Garlic – fresh garlic is an important key to the flavor of this sauce. You may use minced as well though.
All-purpose flour – the flour will cook together with the butter to create a roux which is the thickener for the alfredo sauce.
Heavy cream ½ cup – this is a very important ingredient as the cream makes Alfredo sauce rich and super creamy.
Milk – we used whole milk, but you could also use 2%, 1%, or skim milk.
Parmesan cheese ¾ cup– there is no way around it, to make perfect alfredo sauce you have to use fresh Parmesan that you grate yourself.*
Romano cheese ¾ cup (or eliminate and use 1 ½ cups Parmesan cheese)– same rules apply as to the Parmesan; use freshly grated, not pre-grated cheese.
Salt – you’ll add salt to taste before serving the sauce.
Black pepper – add the pepper according to your taste before serving.
Fresh chopped parsley – the parsley adds a lovely bit of color and a little extra flavor.
BUY A WEDGE OF PARMESAN, OFTEN NEAR THE DELI AND PRODUCE AREA.
ALLOW IT TO COME TO ROOM TEMPERATURE AND GRATE IT BEFORE YOU MAKE THE SAUCE.
Tip: Grate your cheeses and set out all the ingredients for the sauce, measured and ready to go before you cook. The sauce-making process can go quickly and if you’re not prepared with the next ingredient, the recipe can fail easily because overcooking at certain points can be disastrous. |
To make fettuccine alfredo, cook the fettuccine according to the package instructions, until al dente. While the pasta is cooking, move on to the next steps to make the sauce.
- In a large pot, melt the butter over medium heat. Add the garlic and cook in the butter just until fragrant, about 45-60 seconds, but do not let the garlic brown. If it appears to be too dark, just toss and start over.
- Whisk in the flour and cook for 1 minute, stirring constantly. Add the heavy cream slowly, stirring constantly, then add the milk the same way.
- Bring the sauce to a gentle simmer, then reduce heat to low and simmer for 3-4 minutes. The sauce will continue to thicken as it simmers. Keep stirring often to prevent the sauce from burning.
- Stir in the Parmesan and Romano cheeses. Taste the sauce and season with salt and pepper. Garnish with chopped fresh parsley before serving.
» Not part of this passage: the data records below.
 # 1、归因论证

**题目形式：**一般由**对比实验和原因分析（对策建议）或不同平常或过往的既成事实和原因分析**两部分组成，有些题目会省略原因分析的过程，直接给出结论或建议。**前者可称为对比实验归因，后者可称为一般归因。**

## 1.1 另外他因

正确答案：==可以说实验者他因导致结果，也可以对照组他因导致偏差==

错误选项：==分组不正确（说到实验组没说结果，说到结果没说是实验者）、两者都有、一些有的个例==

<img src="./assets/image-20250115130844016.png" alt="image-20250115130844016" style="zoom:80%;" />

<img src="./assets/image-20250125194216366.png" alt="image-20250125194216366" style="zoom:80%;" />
How to Store Leftover Alfredo Sauce
Alfredo sauce can keep nicely in the refrigerator. Store it in a jar with a lid or an airtight food storage container. It will keep fresh in the refrigerator for up to a week.
Time to reheat?
If your sauce is “broken”, do not worry, all you need to do is to stir the sauce well and slowly add extra cream to bring it all together.